(Saved data entries)
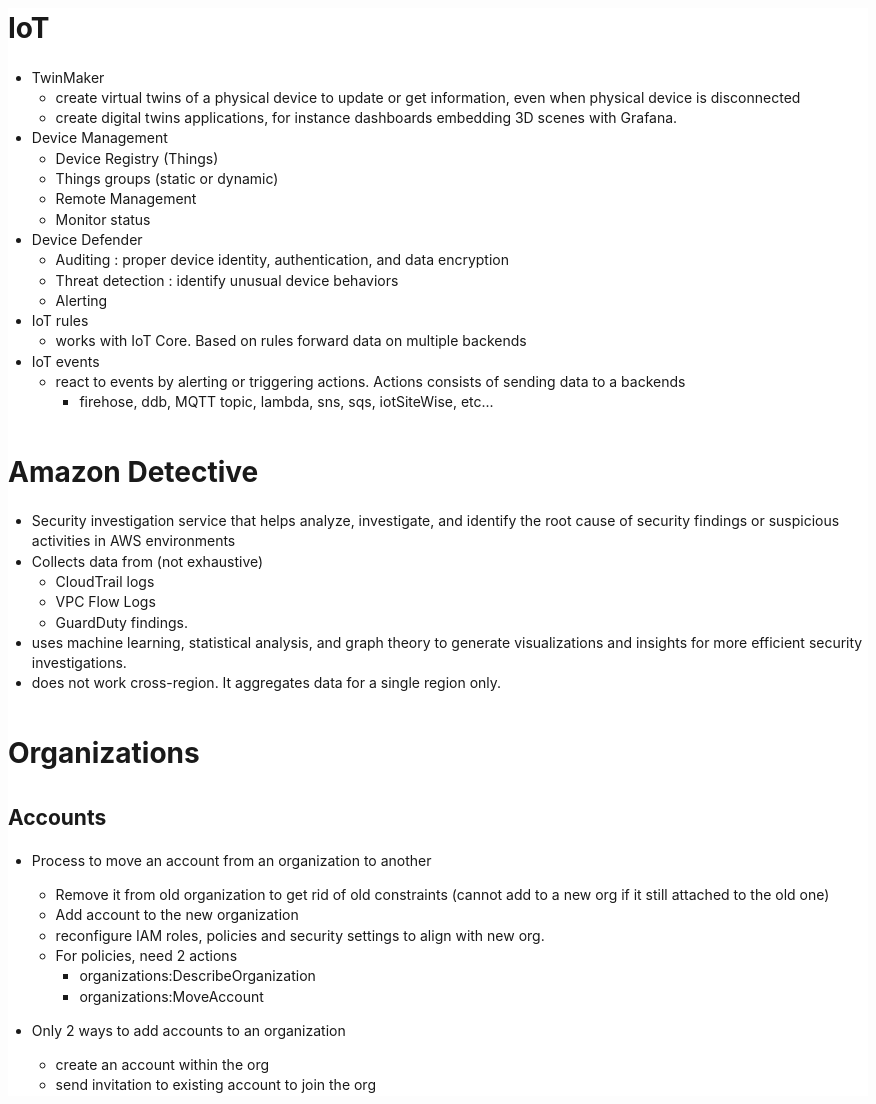# IoT

* TwinMaker
  *  create virtual twins of a physical device to update or get information, even when physical device is disconnected
  *  create digital twins applications, for instance dashboards embedding 3D scenes with Grafana.
* Device Management
  * Device Registry (Things)
  * Things groups (static or dynamic)
  * Remote Management
  * Monitor status
* Device Defender
  * Auditing : proper device identity, authentication, and data encryption
  * Threat detection : identify unusual device behaviors
  * Alerting
* IoT rules
  * works with IoT Core. Based on rules forward data on multiple backends
* IoT events
  * react to events by alerting or triggering actions. Actions consists of sending data to a backends
    * firehose, ddb, MQTT topic, lambda, sns, sqs, iotSiteWise, etc...

# Amazon Detective

* Security investigation service that helps analyze, investigate, and identify the root cause of security findings or suspicious activities in AWS environments
* Collects data from (not exhaustive)
  *  CloudTrail logs
  *  VPC Flow Logs
  *  GuardDuty findings.
* uses machine learning, statistical analysis, and graph theory to generate visualizations and insights for more efficient security investigations.
* does not work cross-region. It aggregates data for a single region only.

# Organizations

## Accounts

* Process to move an account from an organization to another
  * Remove it from old organization to get rid of old constraints (cannot add to a new org if it still attached to the old one)
  * Add account to the new organization
  * reconfigure IAM roles, policies and security settings to align with new org.
  * For policies, need 2 actions
    * organizations:DescribeOrganization
    * organizations:MoveAccount

* Only 2 ways to add accounts to an organization
  * create an account within the org
  * send invitation to existing account to join the org
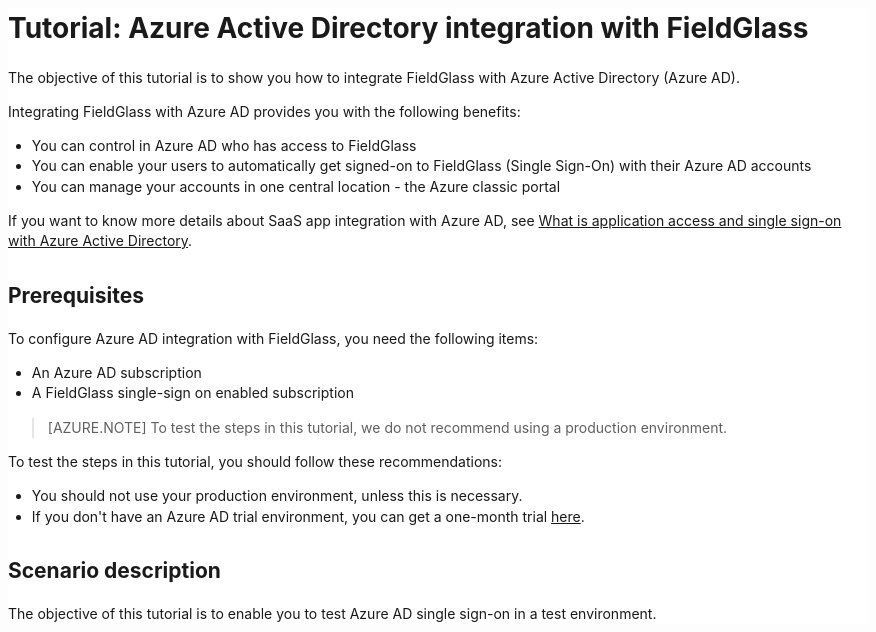 <properties
	pageTitle="Tutorial: Azure Active Directory integration with FieldGlass | Microsoft Azure"
	description="Learn how to configure single sign-on between Azure Active Directory and FieldGlass."
	services="active-directory"
	documentationCenter=""
	authors="jeevansd"
	manager="femila"
	editor=""/>

<tags
	ms.service="active-directory"
	ms.workload="identity"
	ms.tgt_pltfrm="na"
	ms.devlang="na"
	ms.topic="article"
	ms.date="10/18/2016"
	ms.author="jeedes"/>


# Tutorial: Azure Active Directory integration with FieldGlass

The objective of this tutorial is to show you how to integrate FieldGlass with Azure Active Directory (Azure AD).

Integrating FieldGlass with Azure AD provides you with the following benefits:

- You can control in Azure AD who has access to FieldGlass
- You can enable your users to automatically get signed-on to FieldGlass (Single Sign-On) with their Azure AD accounts
- You can manage your accounts in one central location - the Azure classic portal

If you want to know more details about SaaS app integration with Azure AD, see [What is application access and single sign-on with Azure Active Directory](active-directory-appssoaccess-whatis.md).

## Prerequisites

To configure Azure AD integration with FieldGlass, you need the following items:

- An Azure AD subscription
- A FieldGlass single-sign on enabled subscription


> [AZURE.NOTE] To test the steps in this tutorial, we do not recommend using a production environment.


To test the steps in this tutorial, you should follow these recommendations:

- You should not use your production environment, unless this is necessary.
- If you don't have an Azure AD trial environment, you can get a one-month trial [here](https://azure.microsoft.com/pricing/free-trial/).


## Scenario description
The objective of this tutorial is to enable you to test Azure AD single sign-on in a test environment.


[1]: ./media/active-directory-saas-fieldglass-tutorial/tutorial_general_01.png
[2]: ./media/active-directory-saas-fieldglass-tutorial/tutorial_general_02.png
[3]: ./media/active-directory-saas-fieldglass-tutorial/tutorial_general_03.png
[4]: ./media/active-directory-saas-fieldglass-tutorial/tutorial_general_04.png
[6]: ./media/active-directory-saas-fieldglass-tutorial/tutorial_general_05.png
[10]: ./media/active-directory-saas-fieldglass-tutorial/tutorial_general_06.png
[11]: ./media/active-directory-saas-fieldglass-tutorial/tutorial_general_07.png
[20]: ./media/active-directory-saas-fieldglass-tutorial/tutorial_general_100.png
[200]: ./media/active-directory-saas-fieldglass-tutorial/tutorial_general_200.png
[201]: ./media/active-directory-saas-fieldglass-tutorial/tutorial_general_201.png
[203]: ./media/active-directory-saas-fieldglass-tutorial/tutorial_general_203.png
[204]: ./media/active-directory-saas-fieldglass-tutorial/tutorial_general_204.png
[205]: ./media/active-directory-saas-fieldglass-tutorial/tutorial_general_205.png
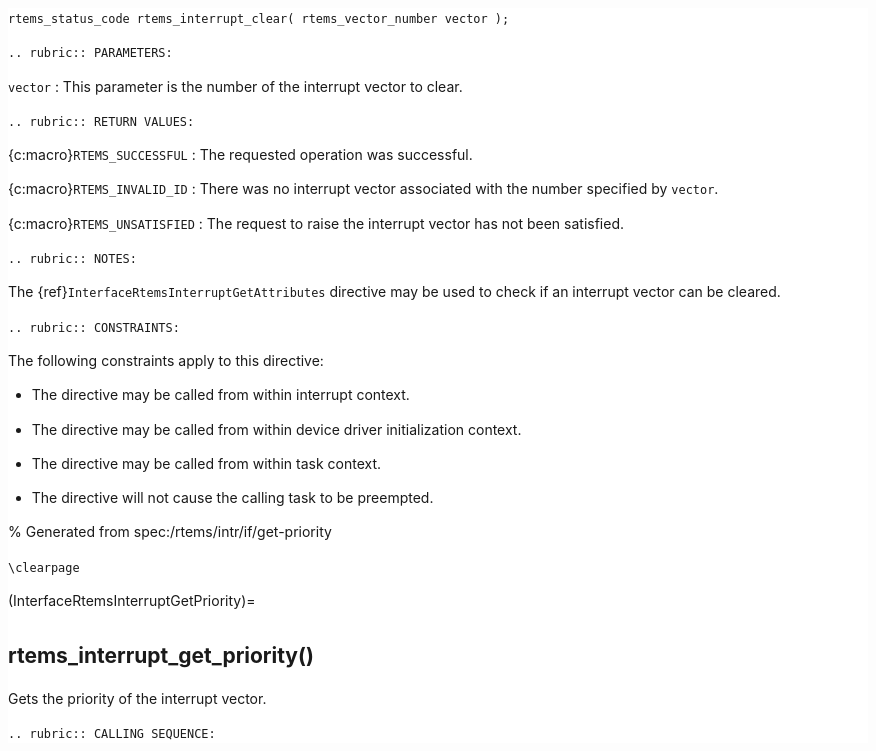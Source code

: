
 ```{code-block} c
rtems_status_code rtems_interrupt_clear( rtems_vector_number vector );
```

```{eval-rst}
.. rubric:: PARAMETERS:
```

`vector`
: This parameter is the number of the interrupt vector to clear.

```{eval-rst}
.. rubric:: RETURN VALUES:
```

{c:macro}`RTEMS_SUCCESSFUL`
: The requested operation was successful.

{c:macro}`RTEMS_INVALID_ID`
: There was no interrupt vector associated with the number specified by
  `vector`.

{c:macro}`RTEMS_UNSATISFIED`
: The request to raise the interrupt vector has not been satisfied.

```{eval-rst}
.. rubric:: NOTES:
```

The {ref}`InterfaceRtemsInterruptGetAttributes` directive may be used to check
if an interrupt vector can be cleared.

```{eval-rst}
.. rubric:: CONSTRAINTS:
```

The following constraints apply to this directive:

- The directive may be called from within interrupt context.

- The directive may be called from within device driver initialization context.

- The directive may be called from within task context.

- The directive will not cause the calling task to be preempted.

% Generated from spec:/rtems/intr/if/get-priority

```{raw} latex
\clearpage
```

```{index} rtems_interrupt_get_priority()
```

(InterfaceRtemsInterruptGetPriority)=

## rtems_interrupt_get_priority()

Gets the priority of the interrupt vector.

```{eval-rst}
.. rubric:: CALLING SEQUENCE:
```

→ WORK INSTRUCTION: Once you have found every line above holding the word "create", copy those lines.

→ THE ANSWER:
  *  create virtual twins of a physical device to update or get information, even when physical device is disconnected
  *  create digital twins applications, for instance dashboards embedding 3D scenes with Grafana.
  * create an account within the org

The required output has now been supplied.